> Assignment
Go through the listing below and output exactly the line with "Dashboard Projeto Integrador", the line with "# Rode a aplicação", and each line between; omit the rest.

"""

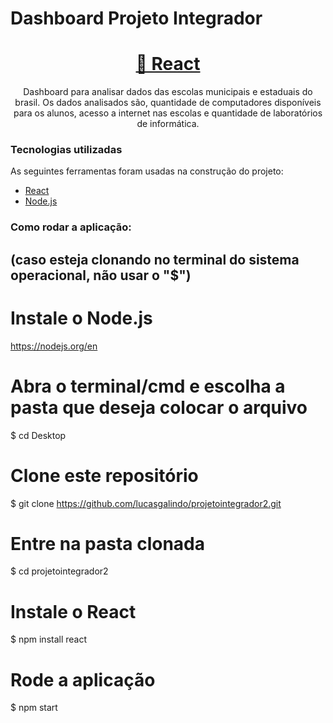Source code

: # Dashboard Projeto Integrador


<h1 align="center">
  <a href="<https://pt-br.reactjs.org/>">🔗 React</a>
</h1>
<p align="center">
  Dashboard para analisar dados das escolas municipais e estaduais do brasil. Os dados analisados são, quantidade de computadores disponíveis 
  para os alunos, acesso a internet nas escolas e quantidade de laboratórios de informática.
</p>


### Tecnologias utilizadas

As seguintes ferramentas foram usadas na construção do projeto:

- [React](<https://pt-br.reactjs.org/>)
- [Node.js](<https://nodejs.org/en/>)


### Como rodar a aplicação:
## (caso esteja clonando no terminal do sistema operacional, não usar o "$")

# Instale o Node.js
<https://nodejs.org/en>

# Abra o terminal/cmd e escolha a pasta que deseja colocar o arquivo
$ cd Desktop

# Clone este repositório
$ git clone <https://github.com/lucasgalindo/projetointegrador2.git>

# Entre na pasta clonada
$ cd projetointegrador2

# Instale o React
$ npm install react

# Rode a aplicação
$ npm start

"""

> Response area
: # Dashboard Projeto Integrador


<h1 align="center">
  <a href="<https://pt-br.reactjs.org/>">🔗 React</a>
</h1>
<p align="center">
  Dashboard para analisar dados das escolas municipais e estaduais do brasil. Os dados analisados são, quantidade de computadores disponíveis 
  para os alunos, acesso a internet nas escolas e quantidade de laboratórios de informática.
</p>


### Tecnologias utilizadas

As seguintes ferramentas foram usadas na construção do projeto:

- [React](<https://pt-br.reactjs.org/>)
- [Node.js](<https://nodejs.org/en/>)


### Como rodar a aplicação:
## (caso esteja clonando no terminal do sistema operacional, não usar o "$")

# Instale o Node.js
<https://nodejs.org/en>

# Abra o terminal/cmd e escolha a pasta que deseja colocar o arquivo
$ cd Desktop

# Clone este repositório
$ git clone <https://github.com/lucasgalindo/projetointegrador2.git>

# Entre na pasta clonada
$ cd projetointegrador2

# Instale o React
$ npm install react

# Rode a aplicação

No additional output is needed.